La OMS nos recuerda que en África, el 90% de los epilépticos no tiene acceso al fenobarbital que necesitan porque es una sustancia fiscalizada por la Convención de 1971; que la imposibilidad de conseguir oxitocina o ergometrina –también fiscalizadas- provoca al año 70.000 muertes en el parto; que el 79% de la morfina que se usa en el mundo, lo es en los países desarrollados y sólo el 6% en aquellos que están en vías de desarrollo. Muchos de los medicamentos esenciales contienen sustancias fiscalizadas que requieren, para ser utilizadas, de una autorización precedida de una compleja tramitación; y es  cierto, que muchos países no consiguen cubrir tantos requisitos de gestión –los que exigen los Convenios y los que se suman arbitrariamente en la práctica- y pierden la posibilidad de conseguir los medicamentos esenciales.

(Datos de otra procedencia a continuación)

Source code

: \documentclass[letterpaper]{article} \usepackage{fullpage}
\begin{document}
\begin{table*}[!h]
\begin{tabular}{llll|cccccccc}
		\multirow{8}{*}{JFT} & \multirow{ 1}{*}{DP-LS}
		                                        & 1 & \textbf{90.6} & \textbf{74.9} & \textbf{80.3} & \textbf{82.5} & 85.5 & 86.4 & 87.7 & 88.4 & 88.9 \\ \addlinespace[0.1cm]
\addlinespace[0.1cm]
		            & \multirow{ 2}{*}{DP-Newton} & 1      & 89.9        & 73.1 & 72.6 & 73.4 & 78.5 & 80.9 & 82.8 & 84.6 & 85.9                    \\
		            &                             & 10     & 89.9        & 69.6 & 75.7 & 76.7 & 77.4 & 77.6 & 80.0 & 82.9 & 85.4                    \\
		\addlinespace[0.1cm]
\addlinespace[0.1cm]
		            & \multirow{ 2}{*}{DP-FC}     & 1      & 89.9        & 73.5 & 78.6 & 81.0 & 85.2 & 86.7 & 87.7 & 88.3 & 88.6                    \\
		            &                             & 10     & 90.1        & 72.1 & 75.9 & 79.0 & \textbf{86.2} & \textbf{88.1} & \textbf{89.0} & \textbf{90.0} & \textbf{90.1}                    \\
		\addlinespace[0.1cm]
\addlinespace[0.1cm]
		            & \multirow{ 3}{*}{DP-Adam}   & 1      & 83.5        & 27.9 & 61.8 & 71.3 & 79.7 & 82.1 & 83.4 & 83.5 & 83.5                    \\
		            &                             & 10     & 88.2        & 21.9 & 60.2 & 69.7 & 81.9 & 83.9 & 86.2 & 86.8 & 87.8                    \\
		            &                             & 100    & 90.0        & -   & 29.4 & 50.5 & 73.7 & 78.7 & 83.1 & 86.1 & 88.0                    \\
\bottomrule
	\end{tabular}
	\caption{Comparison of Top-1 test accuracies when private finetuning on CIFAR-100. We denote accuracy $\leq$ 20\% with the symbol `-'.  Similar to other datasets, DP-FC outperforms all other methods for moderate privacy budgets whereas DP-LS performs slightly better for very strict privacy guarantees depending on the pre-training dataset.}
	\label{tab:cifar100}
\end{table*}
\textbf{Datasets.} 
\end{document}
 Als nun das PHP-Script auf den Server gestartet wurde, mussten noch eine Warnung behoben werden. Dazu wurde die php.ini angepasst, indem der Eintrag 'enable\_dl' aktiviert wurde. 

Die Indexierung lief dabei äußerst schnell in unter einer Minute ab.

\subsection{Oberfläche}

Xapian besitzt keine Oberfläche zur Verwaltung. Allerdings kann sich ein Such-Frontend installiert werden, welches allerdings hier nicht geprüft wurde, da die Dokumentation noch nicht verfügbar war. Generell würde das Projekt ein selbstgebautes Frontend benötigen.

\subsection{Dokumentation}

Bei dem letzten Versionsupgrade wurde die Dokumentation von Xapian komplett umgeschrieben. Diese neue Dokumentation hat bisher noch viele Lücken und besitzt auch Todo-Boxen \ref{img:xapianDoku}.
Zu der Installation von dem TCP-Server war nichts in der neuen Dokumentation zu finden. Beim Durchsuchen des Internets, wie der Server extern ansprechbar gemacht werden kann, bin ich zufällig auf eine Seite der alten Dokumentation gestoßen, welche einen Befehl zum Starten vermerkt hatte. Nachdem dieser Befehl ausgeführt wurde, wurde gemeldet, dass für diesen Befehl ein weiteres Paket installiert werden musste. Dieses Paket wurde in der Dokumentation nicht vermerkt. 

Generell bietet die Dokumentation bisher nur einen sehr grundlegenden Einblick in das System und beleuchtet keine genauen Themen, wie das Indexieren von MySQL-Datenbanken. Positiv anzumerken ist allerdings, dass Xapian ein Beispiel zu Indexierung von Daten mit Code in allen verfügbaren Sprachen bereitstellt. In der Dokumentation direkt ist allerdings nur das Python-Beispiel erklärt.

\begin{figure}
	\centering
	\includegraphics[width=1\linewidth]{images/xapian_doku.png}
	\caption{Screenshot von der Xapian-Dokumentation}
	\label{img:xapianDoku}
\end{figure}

Estas que se han relatado, son las bases “científicas” del prohibicionismo -que se ha gestado con olvido de las enseñanzas de Paracelso- y la manera en que se impide que cada persona pueda curarse o aliviar su dolor con los remedios que la naturaleza y la ciencia nos ofrecen.

 

Araceli Manjón-Cabeza Olmeda

Directora de la Cátedra Extraordinaria UCM “Drogas siglo XXI”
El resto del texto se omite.